Senator of the Federal Republic of Nigeria from Katsina State Central District
- In office May 1999 – May 2003
- Succeeded by: Umar Ibrahim Tsauri

Personal details
- Born: Katsina State, Nigeria
- Party: People's Democratic Party (PDP)
- Education: B. Sc Economics, Ahmadu Bello University, zaria, PGD Development Economics, Obafemi Awolowo University Ile-Ife
- Alma mater: Ahmadu Bello University, Zaria
- Profession: Economist

= Samaʼila Mamman =

Nigerian politician

Samaʾila Mamman was elected senator for the Katsina Central constituency of Katsina State, Nigeria at the start of the Nigerian Fourth Republic, running on the People's Democratic Party (PDP) platform. He took office on 29 May 1999.

==Birth and early career==

Mamman attended Government College, Kaduna (1968–1969) and was admitted to Ahmadu Bello University, Zaria, graduating in 1972 with a B.Sc.
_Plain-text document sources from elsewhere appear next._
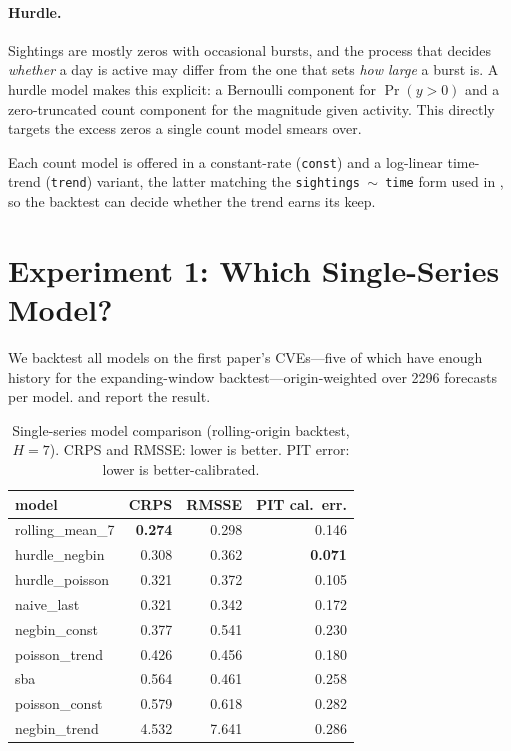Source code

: \documentclass[]{article}
\begin{document}
\paragraph{Hurdle.} Sightings are mostly zeros with occasional bursts, and the
process that decides \emph{whether} a day is active may differ from the one that
sets \emph{how large} a burst is. A hurdle model \cite{mullahy1986specification}
makes this explicit: a Bernoulli component for $\Pr(y>0)$ and a zero-truncated
count component for the magnitude given activity. This directly targets the excess
zeros a single count model smears over.

Each count model is offered in a constant-rate (\texttt{const}) and a log-linear
time-trend (\texttt{trend}) variant, the latter matching the
\texttt{sightings\,$\sim$\,time} form used in \cite{bonhomme2026modeling}, so the
backtest can decide whether the trend earns its keep.

\section{Experiment 1: Which Single-Series Model?}\label{sec:tier1}
We backtest all models on the first paper's CVEs---five of which have enough
history for the expanding-window backtest---origin-weighted over 2296 forecasts per
model.  and  report the result.

\begin{table}[H]
\centering
\caption{Single-series model comparison (rolling-origin backtest, $H=7$). CRPS and
RMSSE: lower is better. PIT error: lower is better-calibrated.}
\label{tab:tier1}
\begin{tabular}{lrrr}
\toprule
model & CRPS & RMSSE & PIT cal.\ err. \\
\midrule
rolling\_mean\_7        & \textbf{0.274} & 0.298 & 0.146 \\
hurdle\_negbin          & 0.308 & 0.362 & \textbf{0.071} \\
hurdle\_poisson         & 0.321 & 0.372 & 0.105 \\
naive\_last             & 0.321 & 0.342 & 0.172 \\
negbin\_const           & 0.377 & 0.541 & 0.230 \\
poisson\_trend          & 0.426 & 0.456 & 0.180 \\
sba                     & 0.564 & 0.461 & 0.258 \\
poisson\_const          & 0.579 & 0.618 & 0.282 \\
negbin\_trend           & 4.532 & 7.641 & 0.286 \\
\bottomrule
\end{tabular}
\end{table}
\end{document}
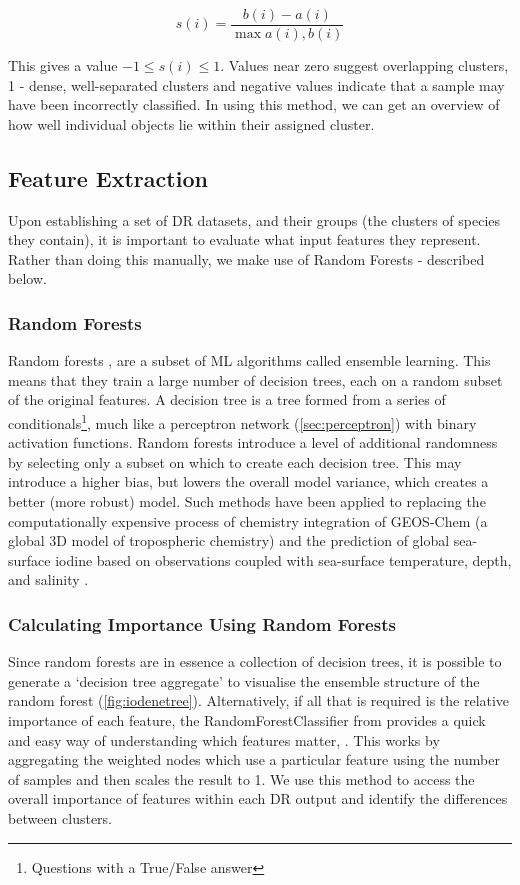 \begin{equation}
s(i) = \frac{b(i)-a(i)}{\max{ a(i), b(i)}}
\end{equation}

This gives a value $-1 \le s(i) \le 1$. Values near zero suggest overlapping clusters, 1 - dense, well-separated clusters and negative values indicate that a sample may have been incorrectly classified. In using this method, we can get an overview of how well individual objects lie within their assigned cluster.




\subsection{Feature Extraction}\label{sec:drfeature}
Upon establishing a set of DR datasets, and their groups (the clusters of species they contain), it is important to evaluate what input features they represent. Rather than doing this manually, we make use of Random Forests - described below.

\subsubsection{Random Forests}
Random forests \citep{rfrr}, are a subset of ML algorithms called ensemble learning. This means that they train a large number of decision trees, each on a random subset of the original features. A decision tree is a tree formed from a series of conditionals\footnote{Questions with a True/False answer}, much like a perceptron network (\autoref{sec:perceptron}) with binary activation functions. Random forests introduce a level of additional randomness by selecting only a subset on which to create each decision tree. This may introduce a higher bias, but lowers the overall model variance, which creates a better (more robust) model. Such methods have been applied to replacing the computationally expensive process of chemistry integration of GEOS-Chem (a global 3D model of tropospheric chemistry) \citep{geosrf} and the prediction of global sea-surface iodine based on observations coupled with sea-surface temperature, depth, and salinity \citep{iodene}.

\subsubsection{Calculating Importance Using Random Forests}
Since random forests are in essence a collection of decision trees, it is possible to generate a `decision tree aggregate' to visualise the ensemble structure of the random forest \citep{forrester} (\autoref{fig:iodenetree}). Alternatively, if all that is required is the relative importance of each feature, the RandomForestClassifier from \citep{sklearn} provides a quick and easy way of understanding which features matter,
\citep{handsonml}. This works by aggregating the weighted nodes which use a particular feature using the number of samples and then scales the result to 1. We use this method to access the overall importance of features within each DR output and identify the differences between clusters.


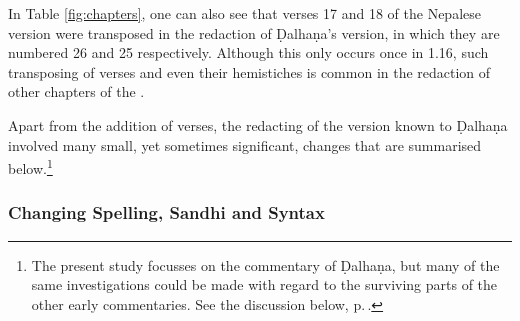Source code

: In Table \ref{fig:chapters}, one can also see that verses 17 and 18 of the
Nepalese version were transposed in the redaction of Ḍalhaṇa's version, in which
they are numbered 26 and 25 respectively. Although this only occurs once in 1.16,
such transposing of verses and even their hemistiches is common in the
redaction of other chapters of the \SS.

Apart from the addition of verses, the redacting of the version known to Ḍalhaṇa involved 
many small, yet sometimes significant, changes that are summarised below.\footnote{The 
present study focusses on the commentary of Ḍalhaṇa, but many of the same investigations
    could be made with regard to the surviving parts of the other early commentaries. See the 
    discussion below, p.\,\pageref{ref:dalhana}.}

\subsubsection{Changing Spelling, Sandhi and Syntax}


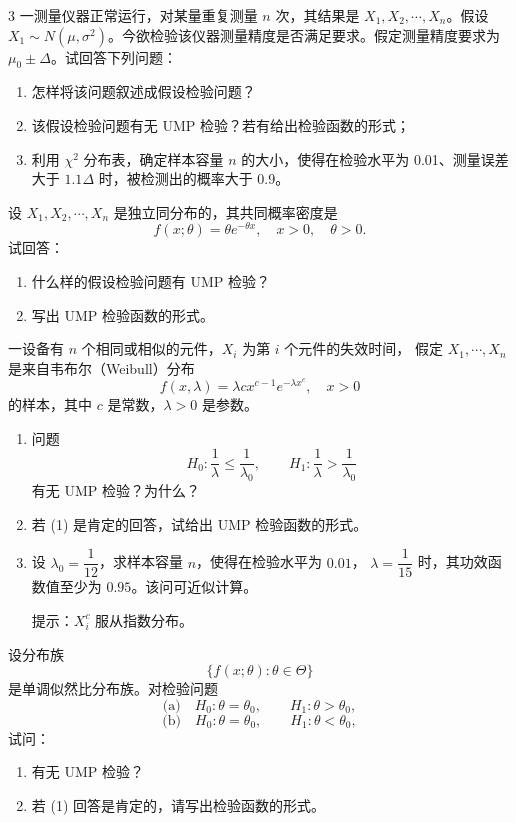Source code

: \begin{homework}{3}
一测量仪器正常运行，对某量重复测量 $n$ 次，其结果是 $X_1, X_2, \cdots, X_n$。假设 $X_1 \sim N(\mu, \sigma^2)$。今欲检验该仪器测量精度是否满足要求。假定测量精度要求为 $\mu_0 \pm \Delta$。试回答下列问题：
\begin{enumerate}
    \item 怎样将该问题叙述成假设检验问题？
    \item 该假设检验问题有无 UMP 检验？若有给出检验函数的形式；
    \item 利用 $\chi^2$ 分布表，确定样本容量 $n$ 的大小，使得在检验水平为 0.01、测量误差大于 $1.1\Delta$ 时，被检测出的概率大于 0.9。
\end{enumerate}
\end{homework}
\begin{homework}[5]
设 $X_1,X_2,\cdots,X_n$ 是独立同分布的，其共同概率密度是
\[
    f(x;\theta)=\theta e^{-\theta x},\quad x>0,\quad \theta>0.
\]
试回答：
\begin{enumerate}
    \item 什么样的假设检验问题有 UMP 检验？
    \item 写出 UMP 检验函数的形式。
\end{enumerate}
\end{homework}

\begin{homework}[6]
一设备有 $n$ 个相同或相似的元件，$X_i$ 为第 $i$ 个元件的失效时间，
假定 $X_1,\cdots,X_n$ 是来自韦布尔（Weibull）分布
\[
    f(x,\lambda)=\lambda c x^{c-1}e^{-\lambda x^c},\quad x>0
\]
的样本，其中 $c$ 是常数，$\lambda>0$ 是参数。

\begin{enumerate}
    \item 问题
    \[
        H_0:\frac{1}{\lambda}\leq \frac{1}{\lambda_0},
        \qquad
        H_1:\frac{1}{\lambda}>\frac{1}{\lambda_0}
    \]
    有无 UMP 检验？为什么？

    \item 若 (1) 是肯定的回答，试给出 UMP 检验函数的形式。

    \item 设 $\lambda_0=\dfrac{1}{12}$，求样本容量 $n$，使得在检验水平为 $0.01$，
    $\lambda=\dfrac{1}{15}$ 时，其功效函数值至少为 $0.95$。该问可近似计算。

    提示：$X_i^c$ 服从指数分布。
\end{enumerate}
\end{homework}

\begin{homework}[7]
设分布族
\[
    \{f(x;\theta):\theta\in\Theta\}
\]
是单调似然比分布族。对检验问题
\[
    \text{(a)}\quad H_0:\theta=\theta_0,\qquad H_1:\theta>\theta_0,
\]
\[
    \text{(b)}\quad H_0:\theta=\theta_0,\qquad H_1:\theta<\theta_0,
\]
试问：
\begin{enumerate}
    \item 有无 UMP 检验？
    \item 若 (1) 回答是肯定的，请写出检验函数的形式。
\end{enumerate}
\end{homework}

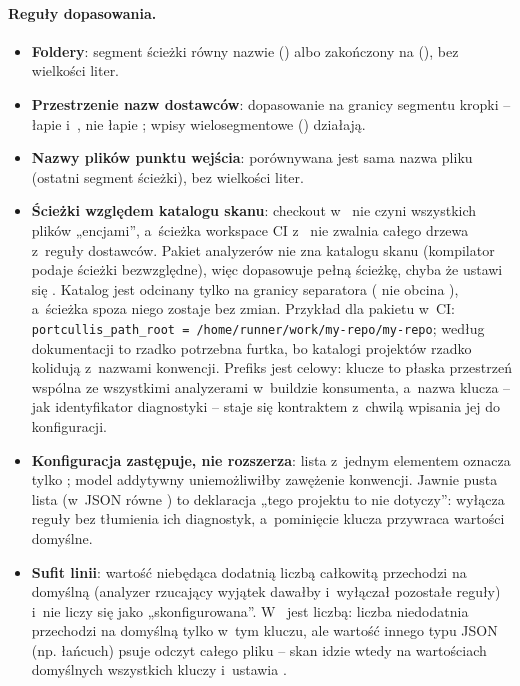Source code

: \paragraph{Reguły dopasowania.}
\begin{itemize}[leftmargin=*]
  \item \textbf{Foldery}: segment ścieżki równy nazwie () albo zakończony
        na  (), bez wielkości liter.
  \item \textbf{Przestrzenie nazw dostawców}: dopasowanie na granicy segmentu kropki --
         łapie  i~,
        nie łapie ; wpisy wielosegmentowe
        () działają.
  \item \textbf{Nazwy plików punktu wejścia}: porównywana jest sama nazwa pliku (ostatni
        segment ścieżki), bez wielkości liter.
  \item \textbf{Ścieżki względem katalogu skanu}: checkout w~
        nie czyni wszystkich plików „encjami”, a~ścieżka workspace CI z~
        nie zwalnia całego drzewa z~reguły dostawców. Pakiet analyzerów nie zna katalogu
        skanu (kompilator podaje ścieżki bezwzględne), więc dopasowuje pełną ścieżkę, chyba
        że ustawi się . Katalog jest odcinany tylko na
        granicy separatora ( nie obcina ),
        a~ścieżka spoza niego zostaje bez zmian. Przykład dla pakietu w~CI:
        \texttt{portcullis\_path\_root = /home/runner/work/my-repo/my-repo}; według
        dokumentacji to rzadko potrzebna furtka, bo katalogi projektów rzadko kolidują
        z~nazwami konwencji. Prefiks  jest celowy: klucze
         to płaska przestrzeń wspólna ze wszystkimi analyzerami
        w~buildzie konsumenta, a~nazwa klucza -- jak identyfikator diagnostyki -- staje się
        kontraktem z~chwilą wpisania jej do konfiguracji.
  \item \textbf{Konfiguracja zastępuje, nie rozszerza}: lista z~jednym elementem
         oznacza tylko ; model addytywny uniemożliwiłby
        zawężenie konwencji. Jawnie pusta lista (w~JSON  równe
        \repopath{[]}) to deklaracja „tego projektu to nie dotyczy”: wyłącza reguły bez
        tłumienia ich diagnostyk, a~pominięcie klucza przywraca wartości domyślne.
  \item \textbf{Sufit linii}: wartość niebędąca dodatnią liczbą całkowitą przechodzi na
        domyślną (analyzer rzucający wyjątek dawałby  i~wyłączał pozostałe
        reguły) i~nie liczy się jako „skonfigurowana”. W~
         jest liczbą: liczba niedodatnia przechodzi na domyślną
        tylko w~tym kluczu, ale wartość innego typu JSON (np. łańcuch) psuje odczyt całego
        pliku -- skan idzie wtedy na wartościach domyślnych wszystkich kluczy i~ustawia
        .
\end{itemize}

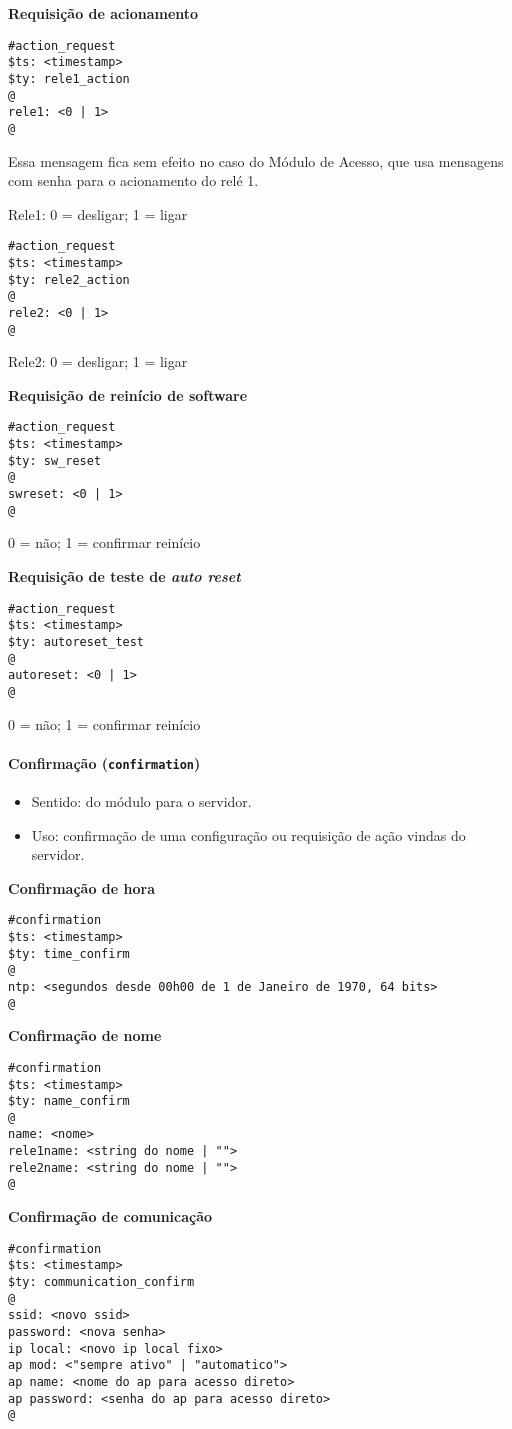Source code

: \textbf{Requisição de acionamento}
\begin{lstlisting}
#action_request
$ts: <timestamp>
$ty: rele1_action
@
rele1: <0 | 1>
@
\end{lstlisting}
Essa mensagem fica sem efeito no caso do Módulo de Acesso, que usa mensagens com senha para o acionamento do relé 1.

Rele1: 0 = desligar; 1 = ligar

\begin{lstlisting}
#action_request
$ts: <timestamp>
$ty: rele2_action
@
rele2: <0 | 1>
@
\end{lstlisting}
Rele2: 0 = desligar; 1 = ligar

\textbf{Requisição de reinício de software}
\begin{lstlisting}
#action_request
$ts: <timestamp>
$ty: sw_reset
@
swreset: <0 | 1>
@
\end{lstlisting}
0 = não; 1 = confirmar reinício

\textbf{Requisição de teste de \emph{auto reset}}
\begin{lstlisting}
#action_request
$ts: <timestamp>
$ty: autoreset_test
@
autoreset: <0 | 1>
@
\end{lstlisting}
0 = não; 1 = confirmar reinício

\paragraph{Confirmação (\texttt{confirmation})}
\begin{itemize}
\item Sentido: do módulo para o servidor.
\item Uso: confirmação de uma configuração ou requisição de ação vindas do servidor.
\end{itemize}

\textbf{Confirmação de hora}
\begin{lstlisting}
#confirmation
$ts: <timestamp>
$ty: time_confirm
@
ntp: <segundos desde 00h00 de 1 de Janeiro de 1970, 64 bits>
@
\end{lstlisting}

\textbf{Confirmação de nome}
\begin{lstlisting}
#confirmation
$ts: <timestamp>
$ty: name_confirm
@
name: <nome>
rele1name: <string do nome | "">
rele2name: <string do nome | "">
@
\end{lstlisting}

\textbf{Confirmação de comunicação}
\begin{lstlisting}
#confirmation
$ts: <timestamp>
$ty: communication_confirm
@
ssid: <novo ssid>
password: <nova senha>
ip local: <novo ip local fixo>
ap mod: <"sempre ativo" | "automatico">
ap name: <nome do ap para acesso direto>
ap password: <senha do ap para acesso direto>
@
\end{lstlisting}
Economics.
He earned a Post Graduate Diploma in Development Economics from the University of Ife in 1973.
He joined the Federal Civil Service, retiring as a Permanent Secretary.
He was appointed Commissioner for Finance in Kaduna State, Minister of Trade in 1986 and Minister of Agriculture in 1990.
Entering private business, he became managing director of Kaduna Investments Company, and served on the Board of New Africa Merchant Bank, Bank of the North, the Nigeria Stock Exchange (Kaduna), Cement Company of Northern Nigeria and Katsina Oil Mills.

==Senate career==

After taking his seat in the Senate in June 1999, Mamman was appointed to committees on Ethics, Security & Intelligence, Environment, Commerce, Finance & Appropriation (chairman) and National Planning.
Mamman was appointed Senate Leader, but resigned in August 2000 following publication of a report by a panel headed by Senator Ibrahim Kuta investigating financial irregularities in senate contracts, and the impeachment of Senate President Chuba Okadigbo.
A BBC News report implied that the resignation was because Mamman had been accused of corruption.
However, in October 2002, he sued New Nigerian Newspapers for publishing a story that alleged he resigned because he had been found guilty of wrongdoing by the Kuta panel. He stated he had resigned voluntarily.

In an assessment of Senators in December 2001, ThisDay asserted that he was rarely present in the chamber.
After the International Court of Justice decision in October 2002 that the Bakassi peninsula belonged to Cameroun, Mamman urged caution to avoid the risk of war.
Due to friction with President Olusegun Obasanjo and his supporter in the Senate, Mamman left the PDP for the All Nigeria People's Party (ANPP) before the 2003 elections.

==Later career==

In 2005 Mamman received a national honour of an Officer of the Order of the Federal Republic (OFR).
He joined the Board of UnityBank Plc in 2006.